Pour Sainte Thérèse d’Avila la contemplation est un don divin qui n’est pas donné à tous ; voie privilégiée d’union divine, il reste l’oraison pour ceux qui n’ont pas reçu ce don : « La contemplation est un don de Dieu. Et puisqu'elle n'est pas nécessaire au salut et que Dieu ne nous la demande pas comme condition de la récompense future, que cette religieuse ne s'imagine pas que quelqu'un d'autre l'exigera, ni qu'elle cessera pour autant d'être très parfaite si elle met en pratique ce que j'ai écrit ».45

Adoration eucharistique

Selon Saint Augustin, il existe « deux communions au Corps : l’acte de consommer, manger, recevoir » le Christ (id est l’eucharistie) et l’acte d’« être consommé, reçu, assimilé » par le Christ (id est l’Eglise) » 46

Selon Benoît XVI, « Dieu n'est plus seulement en face de nous, comme le Totalement Autre.

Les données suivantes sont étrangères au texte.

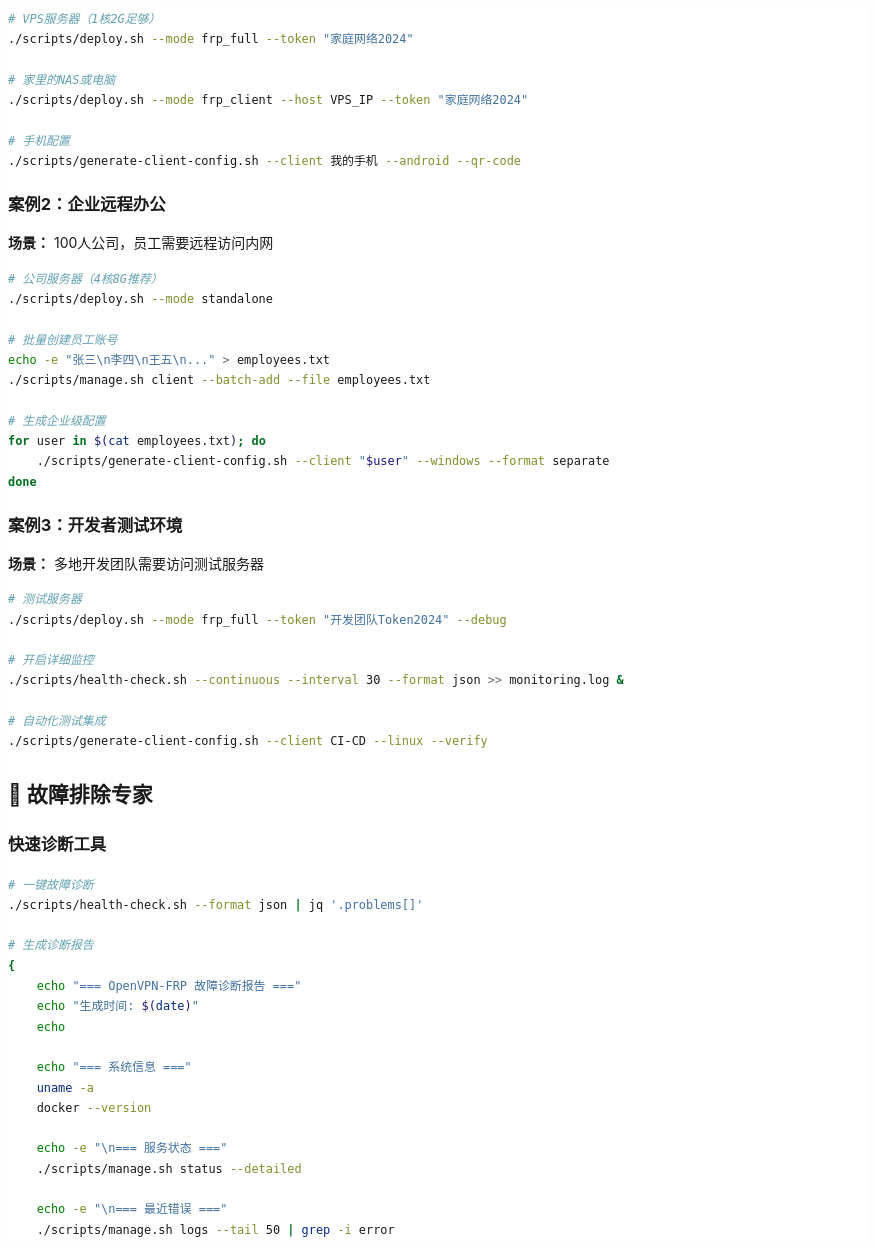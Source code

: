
 ```bash
# VPS服务器（1核2G足够）
./scripts/deploy.sh --mode frp_full --token "家庭网络2024"

# 家里的NAS或电脑
./scripts/deploy.sh --mode frp_client --host VPS_IP --token "家庭网络2024"

# 手机配置
./scripts/generate-client-config.sh --client 我的手机 --android --qr-code
```

### 案例2：企业远程办公
**场景：** 100人公司，员工需要远程访问内网

```bash
# 公司服务器（4核8G推荐）
./scripts/deploy.sh --mode standalone

# 批量创建员工账号
echo -e "张三\n李四\n王五\n..." > employees.txt
./scripts/manage.sh client --batch-add --file employees.txt

# 生成企业级配置
for user in $(cat employees.txt); do
    ./scripts/generate-client-config.sh --client "$user" --windows --format separate
done
```

### 案例3：开发者测试环境
**场景：** 多地开发团队需要访问测试服务器

```bash
# 测试服务器
./scripts/deploy.sh --mode frp_full --token "开发团队Token2024" --debug

# 开启详细监控
./scripts/health-check.sh --continuous --interval 30 --format json >> monitoring.log &

# 自动化测试集成
./scripts/generate-client-config.sh --client CI-CD --linux --verify
```

## 🔧 故障排除专家

### 快速诊断工具
```bash
# 一键故障诊断
./scripts/health-check.sh --format json | jq '.problems[]'

# 生成诊断报告
{
    echo "=== OpenVPN-FRP 故障诊断报告 ==="
    echo "生成时间: $(date)"
    echo
    
    echo "=== 系统信息 ==="
    uname -a
    docker --version
    
    echo -e "\n=== 服务状态 ==="
    ./scripts/manage.sh status --detailed
    
    echo -e "\n=== 最近错误 ==="
    ./scripts/manage.sh logs --tail 50 | grep -i error
```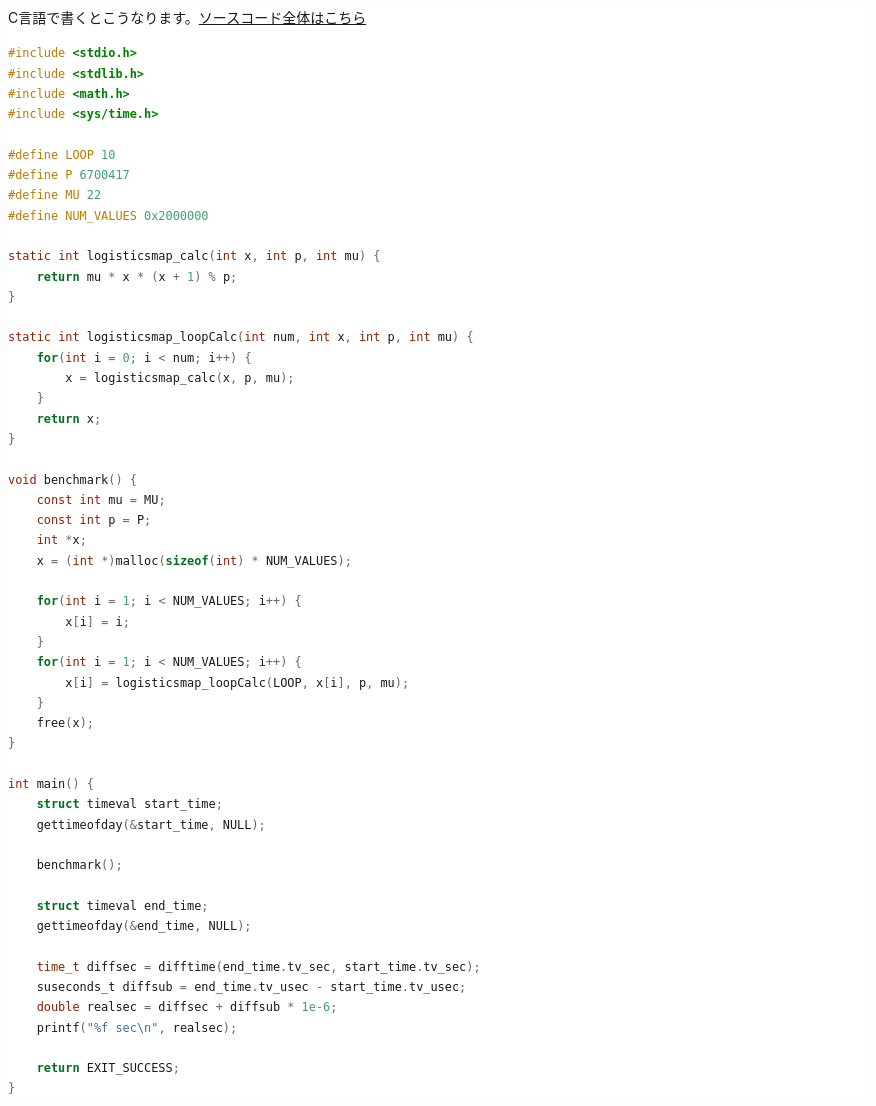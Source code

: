C言語で書くとこうなります。[ソースコード全体はこちら](https://github.com/zeam-vm/logistic_map_c)

```c
#include <stdio.h>
#include <stdlib.h>
#include <math.h>
#include <sys/time.h>

#define LOOP 10
#define P 6700417
#define MU 22
#define NUM_VALUES 0x2000000

static int logisticsmap_calc(int x, int p, int mu) {
    return mu * x * (x + 1) % p;
}

static int logisticsmap_loopCalc(int num, int x, int p, int mu) {
    for(int i = 0; i < num; i++) {
        x = logisticsmap_calc(x, p, mu);
    }
    return x;
}

void benchmark() {
	const int mu = MU;
	const int p = P;
	int *x;
	x = (int *)malloc(sizeof(int) * NUM_VALUES);

	for(int i = 1; i < NUM_VALUES; i++) {
		x[i] = i;
	}
	for(int i = 1; i < NUM_VALUES; i++) {
		x[i] = logisticsmap_loopCalc(LOOP, x[i], p, mu);
	}
	free(x);	
}

int main() {
    struct timeval start_time;
    gettimeofday(&start_time, NULL);

    benchmark();
    
    struct timeval end_time;
    gettimeofday(&end_time, NULL);

    time_t diffsec = difftime(end_time.tv_sec, start_time.tv_sec);
    suseconds_t diffsub = end_time.tv_usec - start_time.tv_usec;
    double realsec = diffsec + diffsub * 1e-6;
    printf("%f sec\n", realsec);

	return EXIT_SUCCESS;	
}
```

Il est audedans de nous, et nous sommes en Lui. » 47

« Camille Contzen, cette autre femme belge, docteur en chimie, très rationaliste au départ, élevée dans une famille agnostique, qui se prépare au baptême et à la première communion pour pouvoir épouser un catholique, en 1925. Elle écrit : « Dès que l’hostie eût touché mes lèvres, j’eus la révélation subite de l’Amour total. Je fus d’abord comme hébétée, puis, comme lorsqu’un voile se lève, je vis, dans une clarté fulgurante, avec une certitude qui dépassait la foi, que tout était vrai, merveilleusement. Avec le pain eucharistique, c’était Jésus qui était entré en moi ». 48

Ascèse et mortifications

Imitant les anachorètes égyptiens et syriens, ces « athlètes de l’ascèse » 49, de nombreux grands mystiques s’infligèrent des macérations : Saint Bernard (1091-1153) qui prêcha les Croisades, « réussit à exténuer son corps, à lui infliger un état d’anémie généralisée. Bernard comprenait ce mal, il l’aimait »50 Jean de la Croix s’infligeait des macérations que Thérèse jugeait excessives, elle qui mettait ainsi en garde ses sœurs : « Il en est de même des pénitences inconsidérées ; le but du démon est de vous mettre dans la tête que vous êtes plus pénitentes que les autres. »51

Détachement

A l’opposé de ces macérations, maître Eckart prône une démarche proche de la voie du Tao ou de Bouddha. « Rien ne fait véritablement l’homme que le renoncement à sa volonté » prônant « un nonvouloir, un « délaissement » (Gelazenheit), un « détachement » (Abegesscheidenheit). » 52

Abandon

Louis Massignon (1883-1962), qualifié par boutade de « catholique musulman » par Pie XI, a développé une mystique de l’abandon sous la double influence des mystiques catholiques – l’« abandon extatique » de la « Nuit obscure » dont parle Saint Jean de la Croix – et musulmans en particulier Al Hallâj pour qui : « L’état d’abandon me redevient présence. »53 Massignon écrit : « L’abandon est plus que l’extase, c’est lui qui rend, dès maintenant, le devenir que nous sommes, immortel. » 54,55

Déroulement de l’extase

L’extase n’est pas un état stable, pas un sentiment uni ; la succession de plusieurs états, parfois très opposés, la caractérise ; une alternance de crainte, de félicité et de tristesse ; un transport, une élévation puis une descente voire une dépression. Certaines extases sont précédées d’une angoisse, d’une confusion, d’une déréliction. Les récits témoignent de la fluctuation de l’état d’âme de l’extatique. La médecine en décrit l’étiologie, la psychanalyse dresse la topique de cette instabilité narrée par les mystiques.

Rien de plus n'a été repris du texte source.